→ Work required
Without including the images, transcribe each record precisely as it appears below.
[Supplied information]
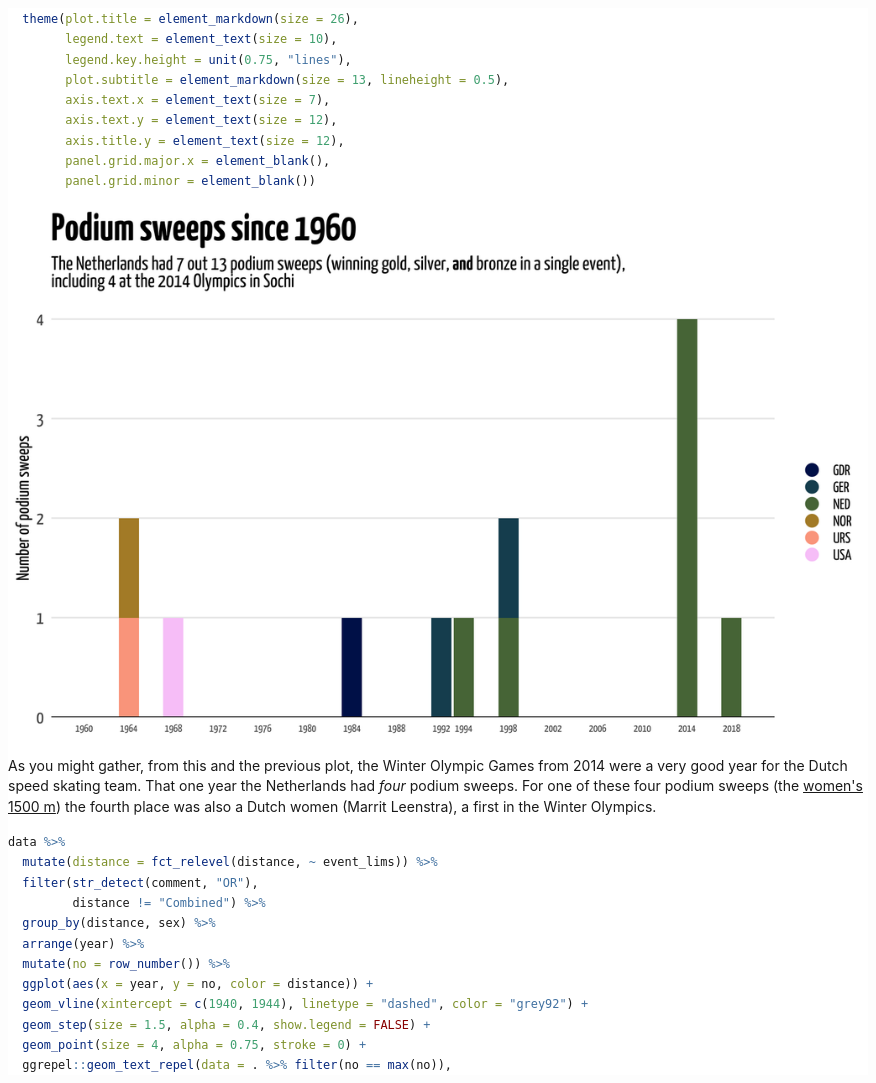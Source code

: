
 ``` r
  theme(plot.title = element_markdown(size = 26),
        legend.text = element_text(size = 10),
        legend.key.height = unit(0.75, "lines"),
        plot.subtitle = element_markdown(size = 13, lineheight = 0.5),
        axis.text.x = element_text(size = 7),
        axis.text.y = element_text(size = 12),
        axis.title.y = element_text(size = 12),
        panel.grid.major.x = element_blank(),
        panel.grid.minor = element_blank())
```

<img src="index_files/figure-gfm/podium-sweeps-1.png"
data-fig-align="center" style="display:block; margin:auto;"
style="width:80.0%" />

As you might gather, from this and the previous plot, the Winter Olympic
Games from 2014 were a very good year for the Dutch speed skating team.
That one year the Netherlands had *four* podium sweeps. For one of these
four podium sweeps (the [women's 1500
m](https://en.wikipedia.org/wiki/Speed_skating_at_the_2014_Winter_Olympics_–_Women%27s_1500_metres))
the fourth place was also a Dutch women (Marrit Leenstra), a first in
the Winter Olympics.

``` r
data %>% 
  mutate(distance = fct_relevel(distance, ~ event_lims)) %>% 
  filter(str_detect(comment, "OR"),
         distance != "Combined") %>% 
  group_by(distance, sex) %>% 
  arrange(year) %>% 
  mutate(no = row_number()) %>% 
  ggplot(aes(x = year, y = no, color = distance)) + 
  geom_vline(xintercept = c(1940, 1944), linetype = "dashed", color = "grey92") + 
  geom_step(size = 1.5, alpha = 0.4, show.legend = FALSE) + 
  geom_point(size = 4, alpha = 0.75, stroke = 0) +
  ggrepel::geom_text_repel(data = . %>% filter(no == max(no)), 
```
[/Supplied information]
→ Response to the task
Source code

:
 ``` r
  theme(plot.title = element_markdown(size = 26),
        legend.text = element_text(size = 10),
        legend.key.height = unit(0.75, "lines"),
        plot.subtitle = element_markdown(size = 13, lineheight = 0.5),
        axis.text.x = element_text(size = 7),
        axis.text.y = element_text(size = 12),
        axis.title.y = element_text(size = 12),
        panel.grid.major.x = element_blank(),
        panel.grid.minor = element_blank())
```

<img src="index_files/figure-gfm/podium-sweeps-1.png"
data-fig-align="center" style="display:block; margin:auto;"
style="width:80.0%" />

As you might gather, from this and the previous plot, the Winter Olympic
Games from 2014 were a very good year for the Dutch speed skating team.
That one year the Netherlands had *four* podium sweeps. For one of these
four podium sweeps (the [women's 1500
m](https://en.wikipedia.org/wiki/Speed_skating_at_the_2014_Winter_Olympics_–_Women%27s_1500_metres))
the fourth place was also a Dutch women (Marrit Leenstra), a first in
the Winter Olympics.

``` r
data %>% 
  mutate(distance = fct_relevel(distance, ~ event_lims)) %>% 
  filter(str_detect(comment, "OR"),
         distance != "Combined") %>% 
  group_by(distance, sex) %>% 
  arrange(year) %>% 
  mutate(no = row_number()) %>% 
  ggplot(aes(x = year, y = no, color = distance)) + 
  geom_vline(xintercept = c(1940, 1944), linetype = "dashed", color = "grey92") + 
  geom_step(size = 1.5, alpha = 0.4, show.legend = FALSE) + 
  geom_point(size = 4, alpha = 0.75, stroke = 0) +
  ggrepel::geom_text_repel(data = . %>% filter(no == max(no)), 
```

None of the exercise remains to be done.